[Start of section]

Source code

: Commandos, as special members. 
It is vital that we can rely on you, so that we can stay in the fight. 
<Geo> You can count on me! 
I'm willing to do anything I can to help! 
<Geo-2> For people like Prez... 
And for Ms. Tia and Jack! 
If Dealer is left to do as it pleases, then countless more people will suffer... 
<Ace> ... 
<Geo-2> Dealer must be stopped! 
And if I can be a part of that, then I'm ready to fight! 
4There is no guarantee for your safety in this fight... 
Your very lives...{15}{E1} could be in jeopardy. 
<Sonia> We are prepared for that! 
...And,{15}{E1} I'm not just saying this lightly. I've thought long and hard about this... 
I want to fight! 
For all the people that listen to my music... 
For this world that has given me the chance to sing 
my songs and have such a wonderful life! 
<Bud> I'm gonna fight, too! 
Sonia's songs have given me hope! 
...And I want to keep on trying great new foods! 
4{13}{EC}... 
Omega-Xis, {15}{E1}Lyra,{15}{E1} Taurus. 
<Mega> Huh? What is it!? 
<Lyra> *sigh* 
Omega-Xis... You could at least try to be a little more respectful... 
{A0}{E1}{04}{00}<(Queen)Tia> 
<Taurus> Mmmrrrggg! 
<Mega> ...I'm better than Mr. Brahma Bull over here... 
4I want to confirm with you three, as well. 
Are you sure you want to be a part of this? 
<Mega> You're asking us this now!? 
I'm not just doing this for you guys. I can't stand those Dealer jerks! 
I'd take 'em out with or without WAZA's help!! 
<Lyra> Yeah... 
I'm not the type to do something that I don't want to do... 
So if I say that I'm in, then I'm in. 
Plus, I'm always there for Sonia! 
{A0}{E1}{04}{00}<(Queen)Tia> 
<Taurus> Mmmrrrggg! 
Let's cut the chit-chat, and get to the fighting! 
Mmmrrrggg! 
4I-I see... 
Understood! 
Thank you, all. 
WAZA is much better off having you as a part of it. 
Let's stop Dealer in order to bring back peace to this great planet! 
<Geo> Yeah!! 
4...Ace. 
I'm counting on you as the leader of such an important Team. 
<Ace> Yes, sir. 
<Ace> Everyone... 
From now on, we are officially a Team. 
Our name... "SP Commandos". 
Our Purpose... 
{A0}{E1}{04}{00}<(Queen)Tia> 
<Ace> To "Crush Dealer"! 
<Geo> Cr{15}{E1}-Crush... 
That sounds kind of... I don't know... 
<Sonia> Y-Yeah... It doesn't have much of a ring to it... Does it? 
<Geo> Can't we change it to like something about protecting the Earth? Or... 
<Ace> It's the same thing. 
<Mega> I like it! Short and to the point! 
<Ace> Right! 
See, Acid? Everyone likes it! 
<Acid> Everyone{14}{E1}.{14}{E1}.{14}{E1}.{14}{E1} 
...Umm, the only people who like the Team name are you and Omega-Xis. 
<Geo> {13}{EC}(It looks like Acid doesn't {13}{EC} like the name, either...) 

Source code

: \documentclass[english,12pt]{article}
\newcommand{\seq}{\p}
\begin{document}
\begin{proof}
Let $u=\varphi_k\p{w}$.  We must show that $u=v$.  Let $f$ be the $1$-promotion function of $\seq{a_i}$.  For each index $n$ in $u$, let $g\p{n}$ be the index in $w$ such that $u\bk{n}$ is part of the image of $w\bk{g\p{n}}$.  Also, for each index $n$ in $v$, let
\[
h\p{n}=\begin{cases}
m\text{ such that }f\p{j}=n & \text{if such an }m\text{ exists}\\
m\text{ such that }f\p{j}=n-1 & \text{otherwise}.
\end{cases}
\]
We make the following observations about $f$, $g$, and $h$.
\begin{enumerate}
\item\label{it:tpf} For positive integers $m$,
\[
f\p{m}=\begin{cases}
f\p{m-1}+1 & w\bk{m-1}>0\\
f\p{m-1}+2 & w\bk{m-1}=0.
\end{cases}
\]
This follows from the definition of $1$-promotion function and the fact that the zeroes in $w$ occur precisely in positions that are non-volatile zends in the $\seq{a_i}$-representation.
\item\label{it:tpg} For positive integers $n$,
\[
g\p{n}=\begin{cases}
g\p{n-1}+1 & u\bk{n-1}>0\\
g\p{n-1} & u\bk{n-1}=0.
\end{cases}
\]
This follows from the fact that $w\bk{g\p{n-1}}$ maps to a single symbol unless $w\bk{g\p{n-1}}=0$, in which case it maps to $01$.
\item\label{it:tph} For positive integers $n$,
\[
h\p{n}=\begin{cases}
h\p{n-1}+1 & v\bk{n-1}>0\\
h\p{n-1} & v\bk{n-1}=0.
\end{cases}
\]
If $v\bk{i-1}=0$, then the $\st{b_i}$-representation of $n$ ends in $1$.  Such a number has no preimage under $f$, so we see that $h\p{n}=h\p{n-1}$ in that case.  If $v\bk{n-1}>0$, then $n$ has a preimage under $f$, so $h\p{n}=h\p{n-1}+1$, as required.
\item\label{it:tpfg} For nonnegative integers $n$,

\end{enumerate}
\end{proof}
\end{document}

[End of section]

**TASK OBJECTIVE**:
Set the listing down again in full, exactly as it was given.

**OUTPUT OF THE TASK**:
Source code

: Commandos, as special members. 
It is vital that we can rely on you, so that we can stay in the fight. 
<Geo> You can count on me! 
I'm willing to do anything I can to help! 
<Geo-2> For people like Prez... 
And for Ms. Tia and Jack! 
If Dealer is left to do as it pleases, then countless more people will suffer... 
<Ace> ... 
<Geo-2> Dealer must be stopped! 
And if I can be a part of that, then I'm ready to fight! 
4There is no guarantee for your safety in this fight... 
Your very lives...{15}{E1} could be in jeopardy. 
<Sonia> We are prepared for that! 
...And,{15}{E1} I'm not just saying this lightly. I've thought long and hard about this... 
I want to fight! 
For all the people that listen to my music... 
For this world that has given me the chance to sing 
my songs and have such a wonderful life! 
<Bud> I'm gonna fight, too! 
Sonia's songs have given me hope! 
...And I want to keep on trying great new foods! 
4{13}{EC}... 
Omega-Xis, {15}{E1}Lyra,{15}{E1} Taurus. 
<Mega> Huh? What is it!? 
<Lyra> *sigh* 
Omega-Xis... You could at least try to be a little more respectful... 
{A0}{E1}{04}{00}<(Queen)Tia> 
<Taurus> Mmmrrrggg! 
<Mega> ...I'm better than Mr. Brahma Bull over here... 
4I want to confirm with you three, as well. 
Are you sure you want to be a part of this? 
<Mega> You're asking us this now!? 
I'm not just doing this for you guys. I can't stand those Dealer jerks! 
I'd take 'em out with or without WAZA's help!! 
<Lyra> Yeah... 
I'm not the type to do something that I don't want to do... 
So if I say that I'm in, then I'm in. 
Plus, I'm always there for Sonia! 
{A0}{E1}{04}{00}<(Queen)Tia> 
<Taurus> Mmmrrrggg! 
Let's cut the chit-chat, and get to the fighting! 
Mmmrrrggg! 
4I-I see... 
Understood! 
Thank you, all. 
WAZA is much better off having you as a part of it. 
Let's stop Dealer in order to bring back peace to this great planet! 
<Geo> Yeah!! 
4...Ace. 
I'm counting on you as the leader of such an important Team. 
<Ace> Yes, sir. 
<Ace> Everyone... 
From now on, we are officially a Team. 
Our name... "SP Commandos". 
Our Purpose... 
{A0}{E1}{04}{00}<(Queen)Tia> 
<Ace> To "Crush Dealer"! 
<Geo> Cr{15}{E1}-Crush... 
That sounds kind of... I don't know... 
<Sonia> Y-Yeah... It doesn't have much of a ring to it... Does it? 
<Geo> Can't we change it to like something about protecting the Earth? Or... 
<Ace> It's the same thing. 
<Mega> I like it! Short and to the point! 
<Ace> Right! 
See, Acid? Everyone likes it! 
<Acid> Everyone{14}{E1}.{14}{E1}.{14}{E1}.{14}{E1} 
...Umm, the only people who like the Team name are you and Omega-Xis. 
<Geo> {13}{EC}(It looks like Acid doesn't {13}{EC} like the name, either...) 

Source code

: \documentclass[english,12pt]{article}
\newcommand{\seq}{\p}
\begin{document}
\begin{proof}
Let $u=\varphi_k\p{w}$.  We must show that $u=v$.  Let $f$ be the $1$-promotion function of $\seq{a_i}$.  For each index $n$ in $u$, let $g\p{n}$ be the index in $w$ such that $u\bk{n}$ is part of the image of $w\bk{g\p{n}}$.  Also, for each index $n$ in $v$, let
\[
h\p{n}=\begin{cases}
m\text{ such that }f\p{j}=n & \text{if such an }m\text{ exists}\\
m\text{ such that }f\p{j}=n-1 & \text{otherwise}.
\end{cases}
\]
We make the following observations about $f$, $g$, and $h$.
\begin{enumerate}
\item\label{it:tpf} For positive integers $m$,
\[
f\p{m}=\begin{cases}
f\p{m-1}+1 & w\bk{m-1}>0\\
f\p{m-1}+2 & w\bk{m-1}=0.
\end{cases}
\]
This follows from the definition of $1$-promotion function and the fact that the zeroes in $w$ occur precisely in positions that are non-volatile zends in the $\seq{a_i}$-representation.
\item\label{it:tpg} For positive integers $n$,
\[
g\p{n}=\begin{cases}
g\p{n-1}+1 & u\bk{n-1}>0\\
g\p{n-1} & u\bk{n-1}=0.
\end{cases}
\]
This follows from the fact that $w\bk{g\p{n-1}}$ maps to a single symbol unless $w\bk{g\p{n-1}}=0$, in which case it maps to $01$.
\item\label{it:tph} For positive integers $n$,
\[
h\p{n}=\begin{cases}
h\p{n-1}+1 & v\bk{n-1}>0\\
h\p{n-1} & v\bk{n-1}=0.
\end{cases}
\]
If $v\bk{i-1}=0$, then the $\st{b_i}$-representation of $n$ ends in $1$.  Such a number has no preimage under $f$, so we see that $h\p{n}=h\p{n-1}$ in that case.  If $v\bk{n-1}>0$, then $n$ has a preimage under $f$, so $h\p{n}=h\p{n-1}+1$, as required.
\item\label{it:tpfg} For nonnegative integers $n$,

\end{enumerate}
\end{proof}
\end{document}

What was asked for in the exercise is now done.